According to Muslim analysts, the common Muslim is suffering. The question to consider is: What is the dominant paradigm that has brought Muslim civilization to this situation as it exists at present?

Taqlid: the Dominant Paradigm:

Professor Ziauddin Sardar is of the view that the Quran repeatedly asks the Muslim community to use reason, to reflect, to speculate. The flourishing of science in the early period of Islam was the result of the fact that early Muslims took this injunction seriously. However, with the rise of the conflict between Asharites and Mutazalites; and the consequent success of Asharites a new paradigm enveloped the Muslim scholars. In Ziauddin Sardars's words: This paradigm was taqlid: a tyrannical attitude of passive acceptance. Taqlid means blind and unquestioning following and obedience.  Despite the fact that most of the early Muslim philosophers rejected taqlid, it became the dominant paradigm of kalam, Muslim speculative theology. Al-forabi, Ibn Sina and Ibn Rushd strove to synthesize revelation and reason and were convinced that both expressed the same truth. Ibn Hazm, Ibn Arabi and Ibn Taymiyya also rejected taqlid. Al-Ghazali, went almost to the limit when he argued: He who has not doubted has never obtained any certitude.  However, the victory of  Asharite philosophy over that of Mu'tazilite allowed taqlid to be widely accepted.


The antithesis of taqlid is ijtihad, to exert the utmost effort, to struggle, to do one's best to know something. The way of ijtihad is an old way that goes back to the Absolute Reference Frame. Ijiihad was practiced up to fifty years after the end of the Abbasid dynasty in Baghdad, that is up to the year 700. AH/1300 CE.  Unfortunately, the concept was largely enveloped by Muslim law and jurisprudence. According to Kamal Faruki, ijtihad in such fields as family and criminal law ceased around 1100 AH/1700 CE; while its practice continued in constitutional law for another three hundred years.

It is not clear why the gates of ijtihad were closed by the Muslim theologians. The most probable reason was the common abuse of ijtihad by many people who were not qualified, and so the pious scholars, fearing a massive misuse of ijtihad and aiming at stopping the unqualified, declared that the exercise of independent reasoning was prohibited. However, there is nothing in the Absolute Reference Frame to support the doctrine of taqlid. However, when taqlid was accepted as the dominant paradigm, the dynamic phase of the Muslim civilization came to an end. 

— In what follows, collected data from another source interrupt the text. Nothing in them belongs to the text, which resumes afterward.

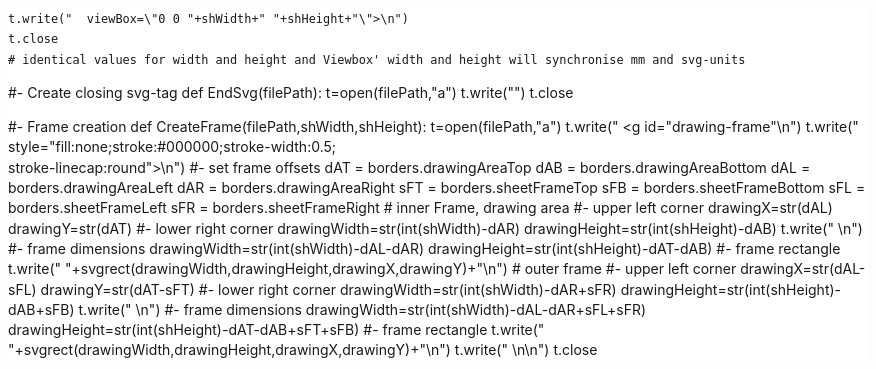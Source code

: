     t.write("  viewBox=\"0 0 "+shWidth+" "+shHeight+"\">\n")
    t.close
    # identical values for width and height and Viewbox' width and height will synchronise mm and svg-units

#- Create closing svg-tag
def EndSvg(filePath):
    t=open(filePath,"a")
    t.write("</svg>")
    t.close

#- Frame creation
def CreateFrame(filePath,shWidth,shHeight):
    t=open(filePath,"a")
    t.write("    <g id=\"drawing-frame\"\n")
    t.write("      style=\"fill:none;stroke:#000000;stroke-width:0.5;\
stroke-linecap:round\">\n")
    #- set frame offsets
    dAT = borders.drawingAreaTop
    dAB = borders.drawingAreaBottom
    dAL = borders.drawingAreaLeft
    dAR = borders.drawingAreaRight
    sFT = borders.sheetFrameTop
    sFB = borders.sheetFrameBottom
    sFL = borders.sheetFrameLeft
    sFR = borders.sheetFrameRight
    # inner Frame, drawing area
    #- upper left corner
    drawingX=str(dAL)
    drawingY=str(dAT)
    #- lower right corner
    drawingWidth=str(int(shWidth)-dAR)
    drawingHeight=str(int(shHeight)-dAB)
    t.write("      \n")
    #- frame dimensions
    drawingWidth=str(int(shWidth)-dAL-dAR)
    drawingHeight=str(int(shHeight)-dAT-dAB)
    #- frame rectangle
    t.write("      "+svgrect(drawingWidth,drawingHeight,drawingX,drawingY)+"\n")
    # outer frame
    #- upper left corner
    drawingX=str(dAL-sFL)
    drawingY=str(dAT-sFT)
    #- lower right corner
    drawingWidth=str(int(shWidth)-dAR+sFR)
    drawingHeight=str(int(shHeight)-dAB+sFB)
    t.write("      \n")
    #- frame dimensions
    drawingWidth=str(int(shWidth)-dAL-dAR+sFL+sFR)
    drawingHeight=str(int(shHeight)-dAT-dAB+sFT+sFB)
    #- frame rectangle
    t.write("      "+svgrect(drawingWidth,drawingHeight,drawingX,drawingY)+"\n")
    t.write("    </g>\n\n")
    t.close
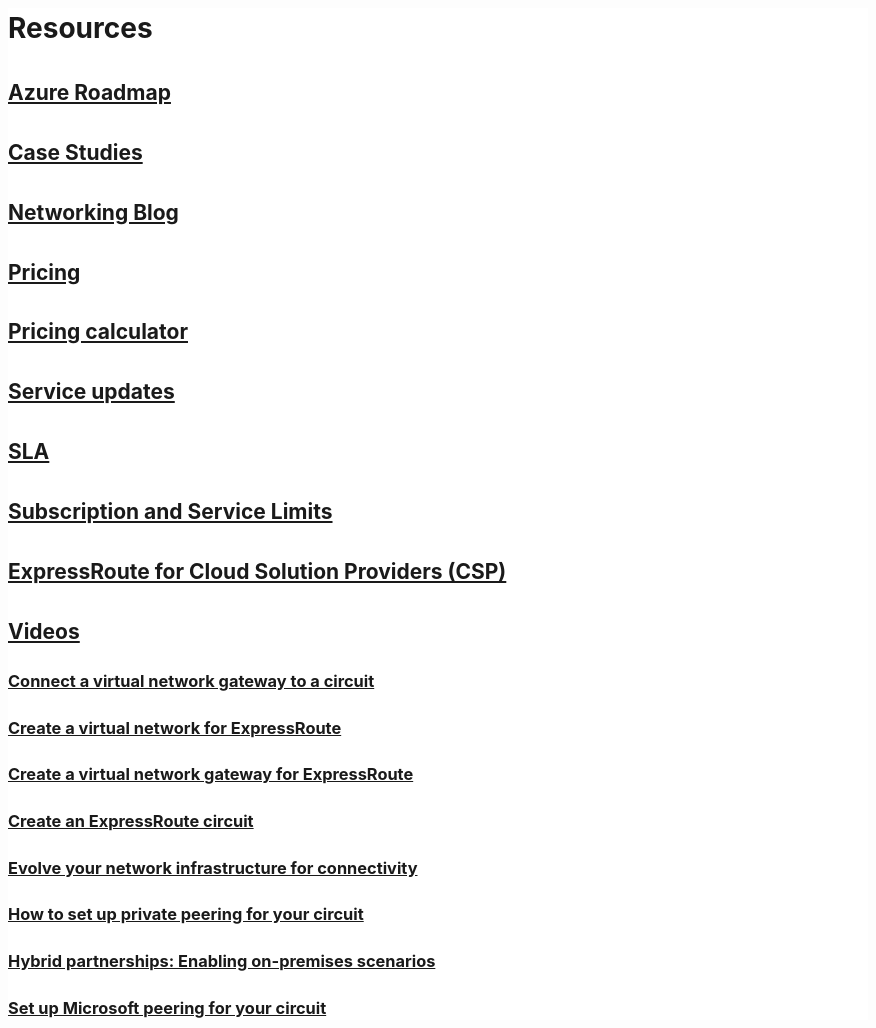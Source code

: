 # Resources
## [Azure Roadmap](https://azure.microsoft.com/roadmap/?category=networking)
## [Case Studies](https://customers.microsoft.com/Pages/advancedsearch.aspx?mrmcproducts=More%20Products)
## [Networking Blog](https://azure.microsoft.com/blog/topics/networking/)
## [Pricing](https://azure.microsoft.com/pricing/details/expressroute/)
## [Pricing calculator](https://azure.microsoft.com/pricing/calculator/)
## [Service updates](https://azure.microsoft.com/updates/?product=expressroute)
## [SLA](https://azure.microsoft.com/support/legal/sla/)
## [Subscription and Service Limits](../azure-subscription-service-limits.md?toc=%2fazure%2fexpressroute%2ftoc.json)
## [ExpressRoute for Cloud Solution Providers (CSP)](expressroute-for-cloud-solution-providers.md)
## [Videos](https://azure.microsoft.com/documentation/videos/index/?services=expressroute)
### [Connect a virtual network gateway to a circuit](https://azure.microsoft.com/documentation/videos/azure-expressroute-how-to-create-a-connection-between-your-vpn-gateway-and-expressroute-circuit/)
### [Create a virtual network for ExpressRoute](https://azure.microsoft.com/documentation/videos/azure-expressroute-how-to-create-a-virtual-network/)
### [Create a virtual network gateway for ExpressRoute](https://azure.microsoft.com/documentation/videos/azure-expressroute-how-to-create-a-vpn-gateway-for-your-virtual-network/)
### [Create an ExpressRoute circuit](https://azure.microsoft.com/documentation/videos/azure-expressroute-how-to-create-an-expressroute-circuit/)
### [Evolve your network infrastructure for connectivity](https://go.microsoft.com/fwlink/p/?LinkId=615124)
### [How to set up private peering for your circuit](https://azure.microsoft.com/documentation/videos/azure-expressroute-how-to-set-up-azure-private-peering-for-your-expressroute-circuit/)
### [Hybrid partnerships: Enabling on-premises scenarios](https://go.microsoft.com/fwlink/p/?LinkId=615125)
### [Set up Microsoft peering for your circuit](https://azure.microsoft.com/documentation/videos/azure-expressroute-how-to-set-up-microsoft-peering-for-your-expressroute-circuit/)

The creed of taqlid consists of not enquiring how and without making comparison. It is diametrically opposed to the spirit of enquiry urged by the Quran and the Sunnah.  It is a Weltanschauung marked by fatalism and predestinarianism.

In this context, The Oxford History of Islam (1999) expresses similar views: The notion of law in Islam is expressed by two related terms; Shariah (the method set out by God)  and fiqh, the understanding or application of this method in specific cases. The fifth phase in the formative history of fiqh began around 950.  This period is characterized by the institutionalization of the dominant schools, with emphasis not on new developments but on following precedent (taqlid). The jurists occupied themselves with elaboration and commentaries on the works of their predecessors. By far the longest phase, this period lasted for about nine centuries and witnessed the downfall of the Abbasid and Ottoman Empires, the expansion in the military and political powers of the West, and the industrial revolution and colonial domination of Muslim lands by European powers. 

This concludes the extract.